- _Task item_:
From the first line to the last, print the data exactly as it appears.

[Stored data entries]
○ ○ ○ ○ ○ ○ ○

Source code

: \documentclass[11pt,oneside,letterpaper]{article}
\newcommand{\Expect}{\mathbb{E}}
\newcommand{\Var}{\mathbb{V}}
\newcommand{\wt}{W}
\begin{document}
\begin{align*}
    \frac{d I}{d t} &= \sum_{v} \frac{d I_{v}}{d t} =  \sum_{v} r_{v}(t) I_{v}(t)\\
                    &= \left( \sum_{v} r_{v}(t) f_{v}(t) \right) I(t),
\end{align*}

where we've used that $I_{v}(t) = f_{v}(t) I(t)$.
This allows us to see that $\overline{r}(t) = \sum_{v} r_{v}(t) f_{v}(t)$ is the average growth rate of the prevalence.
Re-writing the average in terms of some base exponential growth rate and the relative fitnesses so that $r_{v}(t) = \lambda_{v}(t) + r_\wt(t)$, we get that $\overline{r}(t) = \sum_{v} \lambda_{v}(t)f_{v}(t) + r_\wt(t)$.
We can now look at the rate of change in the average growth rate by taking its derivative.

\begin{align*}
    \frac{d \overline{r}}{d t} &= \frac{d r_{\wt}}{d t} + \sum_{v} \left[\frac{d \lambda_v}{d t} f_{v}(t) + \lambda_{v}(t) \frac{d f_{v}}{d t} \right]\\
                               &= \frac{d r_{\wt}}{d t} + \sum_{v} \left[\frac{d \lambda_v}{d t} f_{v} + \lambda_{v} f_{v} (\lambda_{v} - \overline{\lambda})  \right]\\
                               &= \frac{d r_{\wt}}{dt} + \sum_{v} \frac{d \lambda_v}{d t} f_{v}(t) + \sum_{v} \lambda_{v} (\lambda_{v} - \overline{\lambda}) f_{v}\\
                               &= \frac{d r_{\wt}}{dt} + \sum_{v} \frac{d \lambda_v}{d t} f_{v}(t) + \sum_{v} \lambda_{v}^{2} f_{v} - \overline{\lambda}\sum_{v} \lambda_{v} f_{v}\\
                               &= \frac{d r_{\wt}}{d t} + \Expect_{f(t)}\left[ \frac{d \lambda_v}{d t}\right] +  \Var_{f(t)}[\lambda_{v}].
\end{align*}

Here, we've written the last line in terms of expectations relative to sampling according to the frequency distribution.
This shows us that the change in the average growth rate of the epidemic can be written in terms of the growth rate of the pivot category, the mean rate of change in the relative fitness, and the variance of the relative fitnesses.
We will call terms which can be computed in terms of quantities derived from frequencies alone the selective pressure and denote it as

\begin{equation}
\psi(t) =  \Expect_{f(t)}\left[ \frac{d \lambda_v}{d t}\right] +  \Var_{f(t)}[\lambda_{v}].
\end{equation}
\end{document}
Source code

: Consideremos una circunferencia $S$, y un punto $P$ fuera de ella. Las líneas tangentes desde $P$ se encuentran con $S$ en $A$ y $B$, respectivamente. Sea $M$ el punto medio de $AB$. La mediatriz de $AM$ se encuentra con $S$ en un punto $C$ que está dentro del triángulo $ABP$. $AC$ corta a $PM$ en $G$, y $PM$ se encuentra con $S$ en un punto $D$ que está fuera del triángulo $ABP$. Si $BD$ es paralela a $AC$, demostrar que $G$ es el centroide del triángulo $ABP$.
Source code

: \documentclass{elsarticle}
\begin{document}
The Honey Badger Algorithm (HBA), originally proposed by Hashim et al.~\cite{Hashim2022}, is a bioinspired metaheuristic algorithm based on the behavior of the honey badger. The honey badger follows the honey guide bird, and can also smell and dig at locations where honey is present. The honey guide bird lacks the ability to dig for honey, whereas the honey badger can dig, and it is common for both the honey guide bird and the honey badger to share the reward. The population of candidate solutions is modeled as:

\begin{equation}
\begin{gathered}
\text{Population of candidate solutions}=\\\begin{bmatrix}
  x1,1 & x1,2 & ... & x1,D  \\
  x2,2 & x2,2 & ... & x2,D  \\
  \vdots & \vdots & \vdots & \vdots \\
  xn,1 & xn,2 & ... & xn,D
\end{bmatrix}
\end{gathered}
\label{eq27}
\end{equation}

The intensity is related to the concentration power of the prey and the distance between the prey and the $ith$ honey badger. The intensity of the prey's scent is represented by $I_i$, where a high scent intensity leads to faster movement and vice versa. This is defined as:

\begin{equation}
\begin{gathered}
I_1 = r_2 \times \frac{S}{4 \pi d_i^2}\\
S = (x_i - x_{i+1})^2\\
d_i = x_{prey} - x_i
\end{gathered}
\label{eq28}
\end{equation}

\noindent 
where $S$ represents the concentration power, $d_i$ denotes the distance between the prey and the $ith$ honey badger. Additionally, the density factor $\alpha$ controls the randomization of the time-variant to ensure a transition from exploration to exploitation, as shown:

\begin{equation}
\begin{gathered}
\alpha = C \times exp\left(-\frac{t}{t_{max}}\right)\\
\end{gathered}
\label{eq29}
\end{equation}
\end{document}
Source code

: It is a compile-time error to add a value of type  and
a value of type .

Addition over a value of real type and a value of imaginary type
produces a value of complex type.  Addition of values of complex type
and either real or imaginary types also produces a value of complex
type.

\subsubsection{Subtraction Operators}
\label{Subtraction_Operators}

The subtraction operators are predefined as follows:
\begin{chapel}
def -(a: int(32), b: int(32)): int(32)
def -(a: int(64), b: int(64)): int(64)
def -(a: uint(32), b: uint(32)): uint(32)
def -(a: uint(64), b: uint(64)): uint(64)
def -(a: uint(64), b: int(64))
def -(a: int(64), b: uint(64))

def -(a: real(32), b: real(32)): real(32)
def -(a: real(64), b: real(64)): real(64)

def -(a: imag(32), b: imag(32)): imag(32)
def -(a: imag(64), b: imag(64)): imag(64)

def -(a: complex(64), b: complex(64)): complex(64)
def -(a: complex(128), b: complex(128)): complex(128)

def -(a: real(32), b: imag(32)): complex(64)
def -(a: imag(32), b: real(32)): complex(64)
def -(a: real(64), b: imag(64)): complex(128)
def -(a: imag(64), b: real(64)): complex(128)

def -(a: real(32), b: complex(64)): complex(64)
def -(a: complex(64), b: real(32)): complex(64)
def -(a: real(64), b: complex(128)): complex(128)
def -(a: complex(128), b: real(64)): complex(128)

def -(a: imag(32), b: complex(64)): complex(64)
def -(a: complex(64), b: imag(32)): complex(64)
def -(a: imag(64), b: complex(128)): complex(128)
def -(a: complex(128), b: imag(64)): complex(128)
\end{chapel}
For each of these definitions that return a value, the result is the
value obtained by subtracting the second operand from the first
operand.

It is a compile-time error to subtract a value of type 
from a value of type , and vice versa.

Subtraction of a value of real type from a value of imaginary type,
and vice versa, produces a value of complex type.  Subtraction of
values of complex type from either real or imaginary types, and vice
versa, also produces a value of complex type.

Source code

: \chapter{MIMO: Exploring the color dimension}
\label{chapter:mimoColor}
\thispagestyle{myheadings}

○ ○ ○ ○ ○ ○ ○

- _Written response_:
Source code

: \documentclass[11pt,oneside,letterpaper]{article}
\newcommand{\Expect}{\mathbb{E}}
\newcommand{\Var}{\mathbb{V}}
\newcommand{\wt}{W}
\begin{document}
\begin{align*}
    \frac{d I}{d t} &= \sum_{v} \frac{d I_{v}}{d t} =  \sum_{v} r_{v}(t) I_{v}(t)\\
                    &= \left( \sum_{v} r_{v}(t) f_{v}(t) \right) I(t),
\end{align*}

where we've used that $I_{v}(t) = f_{v}(t) I(t)$.
This allows us to see that $\overline{r}(t) = \sum_{v} r_{v}(t) f_{v}(t)$ is the average growth rate of the prevalence.
Re-writing the average in terms of some base exponential growth rate and the relative fitnesses so that $r_{v}(t) = \lambda_{v}(t) + r_\wt(t)$, we get that $\overline{r}(t) = \sum_{v} \lambda_{v}(t)f_{v}(t) + r_\wt(t)$.
We can now look at the rate of change in the average growth rate by taking its derivative.

\begin{align*}
    \frac{d \overline{r}}{d t} &= \frac{d r_{\wt}}{d t} + \sum_{v} \left[\frac{d \lambda_v}{d t} f_{v}(t) + \lambda_{v}(t) \frac{d f_{v}}{d t} \right]\\
                               &= \frac{d r_{\wt}}{d t} + \sum_{v} \left[\frac{d \lambda_v}{d t} f_{v} + \lambda_{v} f_{v} (\lambda_{v} - \overline{\lambda})  \right]\\
                               &= \frac{d r_{\wt}}{dt} + \sum_{v} \frac{d \lambda_v}{d t} f_{v}(t) + \sum_{v} \lambda_{v} (\lambda_{v} - \overline{\lambda}) f_{v}\\
                               &= \frac{d r_{\wt}}{dt} + \sum_{v} \frac{d \lambda_v}{d t} f_{v}(t) + \sum_{v} \lambda_{v}^{2} f_{v} - \overline{\lambda}\sum_{v} \lambda_{v} f_{v}\\
                               &= \frac{d r_{\wt}}{d t} + \Expect_{f(t)}\left[ \frac{d \lambda_v}{d t}\right] +  \Var_{f(t)}[\lambda_{v}].
\end{align*}

Here, we've written the last line in terms of expectations relative to sampling according to the frequency distribution.
This shows us that the change in the average growth rate of the epidemic can be written in terms of the growth rate of the pivot category, the mean rate of change in the relative fitness, and the variance of the relative fitnesses.
We will call terms which can be computed in terms of quantities derived from frequencies alone the selective pressure and denote it as

\begin{equation}
\psi(t) =  \Expect_{f(t)}\left[ \frac{d \lambda_v}{d t}\right] +  \Var_{f(t)}[\lambda_{v}].
\end{equation}
\end{document}
Source code

: Consideremos una circunferencia $S$, y un punto $P$ fuera de ella. Las líneas tangentes desde $P$ se encuentran con $S$ en $A$ y $B$, respectivamente. Sea $M$ el punto medio de $AB$. La mediatriz de $AM$ se encuentra con $S$ en un punto $C$ que está dentro del triángulo $ABP$. $AC$ corta a $PM$ en $G$, y $PM$ se encuentra con $S$ en un punto $D$ que está fuera del triángulo $ABP$. Si $BD$ es paralela a $AC$, demostrar que $G$ es el centroide del triángulo $ABP$.
Source code

: \documentclass{elsarticle}
\begin{document}
The Honey Badger Algorithm (HBA), originally proposed by Hashim et al.~\cite{Hashim2022}, is a bioinspired metaheuristic algorithm based on the behavior of the honey badger. The honey badger follows the honey guide bird, and can also smell and dig at locations where honey is present. The honey guide bird lacks the ability to dig for honey, whereas the honey badger can dig, and it is common for both the honey guide bird and the honey badger to share the reward. The population of candidate solutions is modeled as:

\begin{equation}
\begin{gathered}
\text{Population of candidate solutions}=\\\begin{bmatrix}
  x1,1 & x1,2 & ... & x1,D  \\
  x2,2 & x2,2 & ... & x2,D  \\
  \vdots & \vdots & \vdots & \vdots \\
  xn,1 & xn,2 & ... & xn,D
\end{bmatrix}
\end{gathered}
\label{eq27}
\end{equation}

The intensity is related to the concentration power of the prey and the distance between the prey and the $ith$ honey badger. The intensity of the prey's scent is represented by $I_i$, where a high scent intensity leads to faster movement and vice versa. This is defined as:

\begin{equation}
\begin{gathered}
I_1 = r_2 \times \frac{S}{4 \pi d_i^2}\\
S = (x_i - x_{i+1})^2\\
d_i = x_{prey} - x_i
\end{gathered}
\label{eq28}
\end{equation}

\noindent 
where $S$ represents the concentration power, $d_i$ denotes the distance between the prey and the $ith$ honey badger. Additionally, the density factor $\alpha$ controls the randomization of the time-variant to ensure a transition from exploration to exploitation, as shown:

\begin{equation}
\begin{gathered}
\alpha = C \times exp\left(-\frac{t}{t_{max}}\right)\\
\end{gathered}
\label{eq29}
\end{equation}
\end{document}
Source code

: It is a compile-time error to add a value of type  and
a value of type .

Addition over a value of real type and a value of imaginary type
produces a value of complex type.  Addition of values of complex type
and either real or imaginary types also produces a value of complex
type.

\subsubsection{Subtraction Operators}
\label{Subtraction_Operators}

The subtraction operators are predefined as follows:
\begin{chapel}
def -(a: int(32), b: int(32)): int(32)
def -(a: int(64), b: int(64)): int(64)
def -(a: uint(32), b: uint(32)): uint(32)
def -(a: uint(64), b: uint(64)): uint(64)
def -(a: uint(64), b: int(64))
def -(a: int(64), b: uint(64))

def -(a: real(32), b: real(32)): real(32)
def -(a: real(64), b: real(64)): real(64)

def -(a: imag(32), b: imag(32)): imag(32)
def -(a: imag(64), b: imag(64)): imag(64)

def -(a: complex(64), b: complex(64)): complex(64)
def -(a: complex(128), b: complex(128)): complex(128)

def -(a: real(32), b: imag(32)): complex(64)
def -(a: imag(32), b: real(32)): complex(64)
def -(a: real(64), b: imag(64)): complex(128)
def -(a: imag(64), b: real(64)): complex(128)

def -(a: real(32), b: complex(64)): complex(64)
def -(a: complex(64), b: real(32)): complex(64)
def -(a: real(64), b: complex(128)): complex(128)
def -(a: complex(128), b: real(64)): complex(128)

def -(a: imag(32), b: complex(64)): complex(64)
def -(a: complex(64), b: imag(32)): complex(64)
def -(a: imag(64), b: complex(128)): complex(128)
def -(a: complex(128), b: imag(64)): complex(128)
\end{chapel}
For each of these definitions that return a value, the result is the
value obtained by subtracting the second operand from the first
operand.

It is a compile-time error to subtract a value of type 
from a value of type , and vice versa.

Subtraction of a value of real type from a value of imaginary type,
and vice versa, produces a value of complex type.  Subtraction of
values of complex type from either real or imaginary types, and vice
versa, also produces a value of complex type.

Source code

: \chapter{MIMO: Exploring the color dimension}
\label{chapter:mimoColor}
\thispagestyle{myheadings}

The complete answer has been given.